E isso inviabiliza qualquer possibilidade de o espectador se sentir confortável, pois a todo momento a cena se transforma, os atores abandonam seus papéis e se convertem em animais, criam esculturas plenas de significados, para em seguida darem prosseguimento à narrativa. E esse permanente processo de ruptura e transformação não apenas potencializa os conteúdos emocionais propostos pelo autor, mas como que nos alerta para o que constitui a essência do ato de viver, que não está atrelado apenas àquilo que desejamos, mas também a uma infinidade de variantes sobre as quais não temos o menor controle.

Com relação ao elenco, já disse inúmeras vezes que este país pode padecer de tudo, menos de grandes intérpretes. E mesmo levando-se em conta que alguns, por razões óbvias, têm maiores oportunidades, o que mais impressiona é a força do conjunto, a visceral capacidade de entrega de todos os intérpretes em todos os momentos e a fortíssima contracena que estabelecem, o que só é possível quando a confiança no outro é inabalável e também inquestionável a certeza de que estão inseridos em um projeto admirável.

Ainda assim, não há como não destacar a deslumbrante performance de Caio Blat na pele de Riobaldo. E aqui não me refiro a questões de natureza técnica, pois todo intérprete - na plena acepção do termo - tem obrigação de possuir domínio sobre seus recursos expressivos. E Caio Blat já demonstrou, em muitas ocasiões, que é de fato um grande ator. Mas meu encantamento advém sobretudo da sensação que senti de que Blat se entrega ao personagem como se não fosse representá-lo mais, como se o fizesse pela última vez, o que o leva a explorar com poético desespero todos os estados emocionais em jogo. Sem dúvida, uma atuação inesquecível. Luisa Arraes, que vive Riobaldo na infância, também exibe performance admirável, talvez fruto do mesmo impulso de Blat. Luiza Lemmertz (Diadorim) extrai tudo que é possível do personagem, cabendo também destacar a forte presença cênica de Leon Góes vivendo Hermógenes.    
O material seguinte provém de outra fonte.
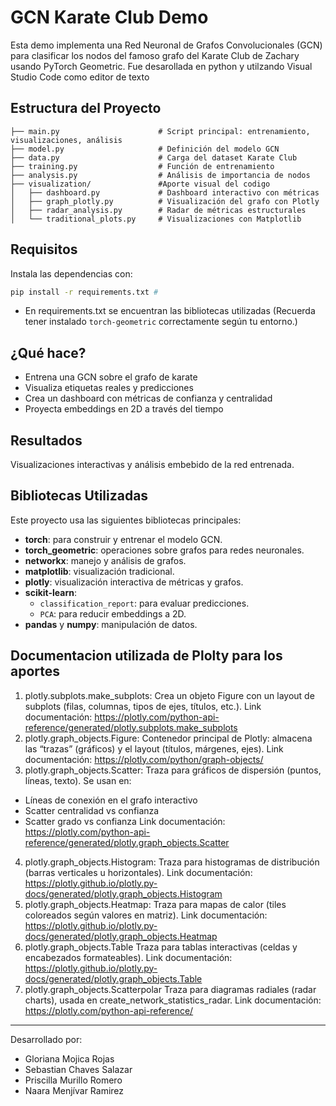 # GCN Karate Club Demo
Esta demo implementa una Red Neuronal de Grafos Convolucionales (GCN) para clasificar los nodos del famoso grafo del Karate Club de Zachary usando PyTorch Geometric. Fue desarollada en python y utilzando Visual Studio Code como editor de texto

## Estructura del Proyecto
```
├── main.py                      # Script principal: entrenamiento, visualizaciones, análisis
├── model.py                     # Definición del modelo GCN
├── data.py                      # Carga del dataset Karate Club
├── training.py                  # Función de entrenamiento
├── analysis.py                  # Análisis de importancia de nodos
├── visualization/               #Aporte visual del codigo
│   ├── dashboard.py             # Dashboard interactivo con métricas
│   ├── graph_plotly.py          # Visualización del grafo con Plotly
│   ├── radar_analysis.py        # Radar de métricas estructurales
│   └── traditional_plots.py     # Visualizaciones con Matplotlib
```

## Requisitos
Instala las dependencias con:
```bash
pip install -r requirements.txt #
```
- En requirements.txt se encuentran las bibliotecas utilizadas
(Recuerda tener instalado `torch-geometric` correctamente según tu entorno.)

## ¿Qué hace?
- Entrena una GCN sobre el grafo de karate
- Visualiza etiquetas reales y predicciones
- Crea un dashboard con métricas de confianza y centralidad
- Proyecta embeddings en 2D a través del tiempo

## Resultados
Visualizaciones interactivas y análisis embebido de la red entrenada.

## Bibliotecas Utilizadas
Este proyecto usa las siguientes bibliotecas principales:

- **torch**: para construir y entrenar el modelo GCN.
- **torch_geometric**: operaciones sobre grafos para redes neuronales.
- **networkx**: manejo y análisis de grafos.
- **matplotlib**: visualización tradicional.
- **plotly**: visualización interactiva de métricas y grafos.
- **scikit-learn**:
  - `classification_report`: para evaluar predicciones.
  - `PCA`: para reducir embeddings a 2D.
- **pandas** y **numpy**: manipulación de datos.

## Documentacion utilizada de Plolty para los aportes
1. plotly.subplots.make_subplots:
Crea un objeto Figure con un layout de subplots (filas, columnas, tipos de ejes, títulos, etc.).
Link documentación: https://plotly.com/python-api-reference/generated/plotly.subplots.make_subplots
2. plotly.graph_objects.Figure:
Contenedor principal de Plotly: almacena las “trazas” (gráficos) y el layout (títulos, márgenes, ejes).
Link documentación: https://plotly.com/python/graph-objects/
3. plotly.graph_objects.Scatter:
Traza para gráficos de dispersión (puntos, líneas, texto). Se usan en:
- Líneas de conexión en el grafo interactivo
- Scatter centralidad vs confianza
- Scatter grado vs confianza
Link documentación: https://plotly.com/python-api-reference/generated/plotly.graph_objects.Scatter
4. plotly.graph_objects.Histogram:
Traza para histogramas de distribución (barras verticales u horizontales).
Link documentación: https://plotly.github.io/plotly.py-docs/generated/plotly.graph_objects.Histogram
5. plotly.graph_objects.Heatmap:
Traza para mapas de calor (tiles coloreados según valores en matriz).
Link documentación: https://plotly.github.io/plotly.py-docs/generated/plotly.graph_objects.Heatmap
6. plotly.graph_objects.Table
Traza para tablas interactivas (celdas y encabezados formateables).
Link documentación: https://plotly.github.io/plotly.py-docs/generated/plotly.graph_objects.Table
7. plotly.graph_objects.Scatterpolar
Traza para diagramas radiales (radar charts), usada en create_network_statistics_radar.
Link documentación: https://plotly.com/python-api-reference/
---

Desarrollado por:
- Gloriana Mojica Rojas
- Sebastian Chaves Salazar
- Priscilla Murillo Romero
- Naara Menjívar Ramirez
Na equipe técnica, Egberto Gismosti responde por uma das mais belas e expressivas trilhas sonoras da história do teatro brasileiro, abrangendo sons e ruídos ambientes, músicas de sua autoria e outras que atingem nossa memória afetiva. Outro destaque especialíssimo diz respeito aos figurinos de Sylvie Leblanc, que conseguem expressar o sertão sem no entanto a ele se limitar, dando a entender que o sertão também é o mundo. Quanto aos demais profissionais que participaram desta inesquecível empreitada teatral, a todos parabenizo com o mesmo entusiasmo - Fernando Henna e Daniel Turini (desenho de som), Camila Toledo, com a colaboração de Paulo Mendes da Rocha (concepção espacial), Fernando Mello Da Costa (adereços), Binho Schaefer, em parceria com Bia Lessa (desenho de luz), Marcio Pilot (projeto de áudio) e Flora Sussekind, Marília Rothier, Silviano Santiago, Ana Luiza Martis Costa e Roberto Machado (colaboração artística)

GRANDE SERTÃO: VEREDAS - Texto de João Guimarães Rosa. Concepção, direção geral e a adaptação de Bia Lessa. Com Balbino de Paula, Caio Blat, Daniel Passi, Elias de Castro, Leon Góes, Leonardo Miggiorin, Lucas Oranmian, Luisa Arraes, Luiza Lemmertz e Clara Lessa. Centro Cultural Banco do Brasil. Quarta a domingo, 21h.